I am currently feeling heartbroken and at a loss. I have incessantly been on and off abused by my parents and sister my whole life. I hadto go N/C with my sister which I feel my mom resents me for. With my husband being in school, and me being unemployed we had moved back home as my parents had offered. My mom is now continuously lashing out at me and my husband. Going as far as to say things like "get out of my house." and even physically hitting me. I yell back because I get angry for her to stop and for her to see how much this hates me. But then I am only gaslit by both of my parents saying that I am always disrespectful. For years I have been called this so today I finally told my dad that I do not feel like this home is a safe space anymore. They constantly throw back that we live under their roof back at me. Meanwhile I am not able to maintain my boundaries. I finally told my dad today that if they cannot stop lashing out at me when they are anxious, I will have no choice but to break away only to be told "well I do not think we can do that." I think he told my mom because she made it a point to walk past my room talking to her dog saying in the happiest tone possible, "I am so happy I have a good girl like you." I am just done, we have no money to move out because he is in school and I am still trying to find work. It hurts me that every single time my mom lashes out at me I am the one that has to apologize to. "make the peace." My dad even told me that I just need to start acting like I am walking on egg shells around her so I dont set her off. I feel so isolated that my whole family treats me so poorly. But I am getting so close to going no contact with my parents once we leave since they have never considered my feelings or respected my boundaries. Thank you to whoever reads this, I just feel so alone.

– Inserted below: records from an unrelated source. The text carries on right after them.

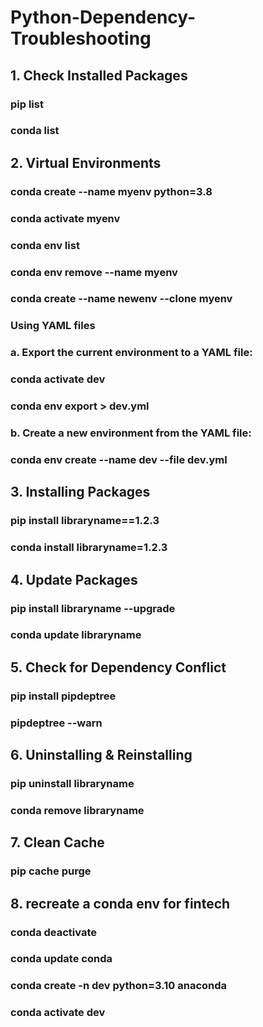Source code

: # Python-Dependency-Troubleshooting
## 1. Check Installed Packages
   ### pip list
   ### conda list
## 2. Virtual Environments
   ### conda create --name myenv python=3.8
   ### conda activate myenv
   ### conda env list
   ### conda env remove --name myenv
   ### conda create --name newenv --clone myenv
   ### Using YAML files
   ### a. Export the current environment to a YAML file:
   ### conda activate dev
   ### conda env export > dev.yml
   ### b. Create a new environment from the YAML file:
   ### conda env create --name dev --file dev.yml

## 3. Installing Packages
   ### pip install libraryname==1.2.3
   ### conda install libraryname=1.2.3
## 4. Update Packages
   ### pip install libraryname --upgrade
   ### conda update libraryname
## 5. Check for Dependency Conflict
   ### pip install pipdeptree
   ### pipdeptree --warn
## 6. Uninstalling & Reinstalling
   ### pip uninstall libraryname
   ### conda remove libraryname
## 7. Clean Cache
   ### pip cache purge  

## 8. recreate a conda env for fintech
   ### conda deactivate
   ### conda update conda
   ### conda create -n dev python=3.10 anaconda
   ### conda activate dev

I was finally able to move. Never talked to or saw them again. Was the only solution for me.
You are not dealing with reasonable people. So the rational steps you take to get them to understand won't work.
In my opinion, you need to go somewhere else.
Maybe a friend's or another family member's?
Since there is physical abuse involved. It's even more urgent you get out of there!
@Inmylittlerroom yeah we’re currently looking into it. Unfortunately there are really no places my husband and I can stay. I plan on saving as much money as I can and hoping a nearby apartment opens up. Unfortunately there aren’t many units available in my area either.